*** Begin section ***

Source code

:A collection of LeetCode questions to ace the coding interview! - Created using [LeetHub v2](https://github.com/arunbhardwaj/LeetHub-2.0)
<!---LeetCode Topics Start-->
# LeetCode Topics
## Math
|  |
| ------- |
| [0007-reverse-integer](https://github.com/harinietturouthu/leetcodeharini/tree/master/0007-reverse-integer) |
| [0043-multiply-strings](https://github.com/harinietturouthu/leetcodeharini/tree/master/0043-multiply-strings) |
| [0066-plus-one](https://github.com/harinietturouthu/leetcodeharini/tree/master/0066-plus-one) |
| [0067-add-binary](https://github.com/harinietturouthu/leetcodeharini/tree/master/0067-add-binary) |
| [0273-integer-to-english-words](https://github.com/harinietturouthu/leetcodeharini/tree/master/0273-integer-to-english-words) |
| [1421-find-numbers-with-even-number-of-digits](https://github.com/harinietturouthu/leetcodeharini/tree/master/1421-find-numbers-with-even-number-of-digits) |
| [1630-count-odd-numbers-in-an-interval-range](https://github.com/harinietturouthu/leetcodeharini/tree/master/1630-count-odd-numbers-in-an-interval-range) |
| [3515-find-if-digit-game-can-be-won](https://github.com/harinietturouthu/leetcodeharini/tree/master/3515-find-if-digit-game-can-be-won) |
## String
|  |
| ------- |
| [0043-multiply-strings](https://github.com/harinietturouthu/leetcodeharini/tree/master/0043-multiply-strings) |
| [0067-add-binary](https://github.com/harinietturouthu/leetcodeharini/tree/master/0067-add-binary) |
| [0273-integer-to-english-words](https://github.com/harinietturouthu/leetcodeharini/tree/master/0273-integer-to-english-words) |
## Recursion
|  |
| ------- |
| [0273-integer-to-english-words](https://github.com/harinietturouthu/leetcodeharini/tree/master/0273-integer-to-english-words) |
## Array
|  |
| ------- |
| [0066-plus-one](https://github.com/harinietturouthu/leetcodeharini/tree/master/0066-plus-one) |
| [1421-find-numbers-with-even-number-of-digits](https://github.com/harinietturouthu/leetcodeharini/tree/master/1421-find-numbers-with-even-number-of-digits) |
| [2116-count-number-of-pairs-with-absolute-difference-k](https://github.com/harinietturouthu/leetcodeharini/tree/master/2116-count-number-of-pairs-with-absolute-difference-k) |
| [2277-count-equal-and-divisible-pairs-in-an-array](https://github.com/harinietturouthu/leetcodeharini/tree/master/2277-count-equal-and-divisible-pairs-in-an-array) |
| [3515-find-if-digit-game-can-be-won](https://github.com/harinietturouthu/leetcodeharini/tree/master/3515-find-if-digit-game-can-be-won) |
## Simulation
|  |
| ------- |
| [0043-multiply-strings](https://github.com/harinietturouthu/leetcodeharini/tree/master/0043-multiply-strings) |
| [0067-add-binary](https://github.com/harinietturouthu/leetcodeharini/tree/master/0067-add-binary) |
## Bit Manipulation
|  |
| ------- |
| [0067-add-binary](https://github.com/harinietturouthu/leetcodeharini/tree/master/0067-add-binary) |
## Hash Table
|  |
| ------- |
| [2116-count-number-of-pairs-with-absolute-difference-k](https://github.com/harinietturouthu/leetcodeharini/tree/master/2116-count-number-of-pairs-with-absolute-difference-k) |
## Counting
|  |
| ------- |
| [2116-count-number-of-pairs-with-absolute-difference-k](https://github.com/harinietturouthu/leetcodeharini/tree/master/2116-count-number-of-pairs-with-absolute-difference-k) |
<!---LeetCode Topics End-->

*** End section ***

■ **Task to carry out**: The answer must be an exact copy of every record above.

■ **Finished exercise**:
Source code

:A collection of LeetCode questions to ace the coding interview! - Created using [LeetHub v2](https://github.com/arunbhardwaj/LeetHub-2.0)
<!---LeetCode Topics Start-->
# LeetCode Topics
## Math
|  |
| ------- |
| [0007-reverse-integer](https://github.com/harinietturouthu/leetcodeharini/tree/master/0007-reverse-integer) |
| [0043-multiply-strings](https://github.com/harinietturouthu/leetcodeharini/tree/master/0043-multiply-strings) |
| [0066-plus-one](https://github.com/harinietturouthu/leetcodeharini/tree/master/0066-plus-one) |
| [0067-add-binary](https://github.com/harinietturouthu/leetcodeharini/tree/master/0067-add-binary) |
| [0273-integer-to-english-words](https://github.com/harinietturouthu/leetcodeharini/tree/master/0273-integer-to-english-words) |
| [1421-find-numbers-with-even-number-of-digits](https://github.com/harinietturouthu/leetcodeharini/tree/master/1421-find-numbers-with-even-number-of-digits) |
| [1630-count-odd-numbers-in-an-interval-range](https://github.com/harinietturouthu/leetcodeharini/tree/master/1630-count-odd-numbers-in-an-interval-range) |
| [3515-find-if-digit-game-can-be-won](https://github.com/harinietturouthu/leetcodeharini/tree/master/3515-find-if-digit-game-can-be-won) |
## String
|  |
| ------- |
| [0043-multiply-strings](https://github.com/harinietturouthu/leetcodeharini/tree/master/0043-multiply-strings) |
| [0067-add-binary](https://github.com/harinietturouthu/leetcodeharini/tree/master/0067-add-binary) |
| [0273-integer-to-english-words](https://github.com/harinietturouthu/leetcodeharini/tree/master/0273-integer-to-english-words) |
## Recursion
|  |
| ------- |
| [0273-integer-to-english-words](https://github.com/harinietturouthu/leetcodeharini/tree/master/0273-integer-to-english-words) |
## Array
|  |
| ------- |
| [0066-plus-one](https://github.com/harinietturouthu/leetcodeharini/tree/master/0066-plus-one) |
| [1421-find-numbers-with-even-number-of-digits](https://github.com/harinietturouthu/leetcodeharini/tree/master/1421-find-numbers-with-even-number-of-digits) |
| [2116-count-number-of-pairs-with-absolute-difference-k](https://github.com/harinietturouthu/leetcodeharini/tree/master/2116-count-number-of-pairs-with-absolute-difference-k) |
| [2277-count-equal-and-divisible-pairs-in-an-array](https://github.com/harinietturouthu/leetcodeharini/tree/master/2277-count-equal-and-divisible-pairs-in-an-array) |
| [3515-find-if-digit-game-can-be-won](https://github.com/harinietturouthu/leetcodeharini/tree/master/3515-find-if-digit-game-can-be-won) |
## Simulation
|  |
| ------- |
| [0043-multiply-strings](https://github.com/harinietturouthu/leetcodeharini/tree/master/0043-multiply-strings) |
| [0067-add-binary](https://github.com/harinietturouthu/leetcodeharini/tree/master/0067-add-binary) |
## Bit Manipulation
|  |
| ------- |
| [0067-add-binary](https://github.com/harinietturouthu/leetcodeharini/tree/master/0067-add-binary) |
## Hash Table
|  |
| ------- |
| [2116-count-number-of-pairs-with-absolute-difference-k](https://github.com/harinietturouthu/leetcodeharini/tree/master/2116-count-number-of-pairs-with-absolute-difference-k) |
## Counting
|  |
| ------- |
| [2116-count-number-of-pairs-with-absolute-difference-k](https://github.com/harinietturouthu/leetcodeharini/tree/master/2116-count-number-of-pairs-with-absolute-difference-k) |
<!---LeetCode Topics End-->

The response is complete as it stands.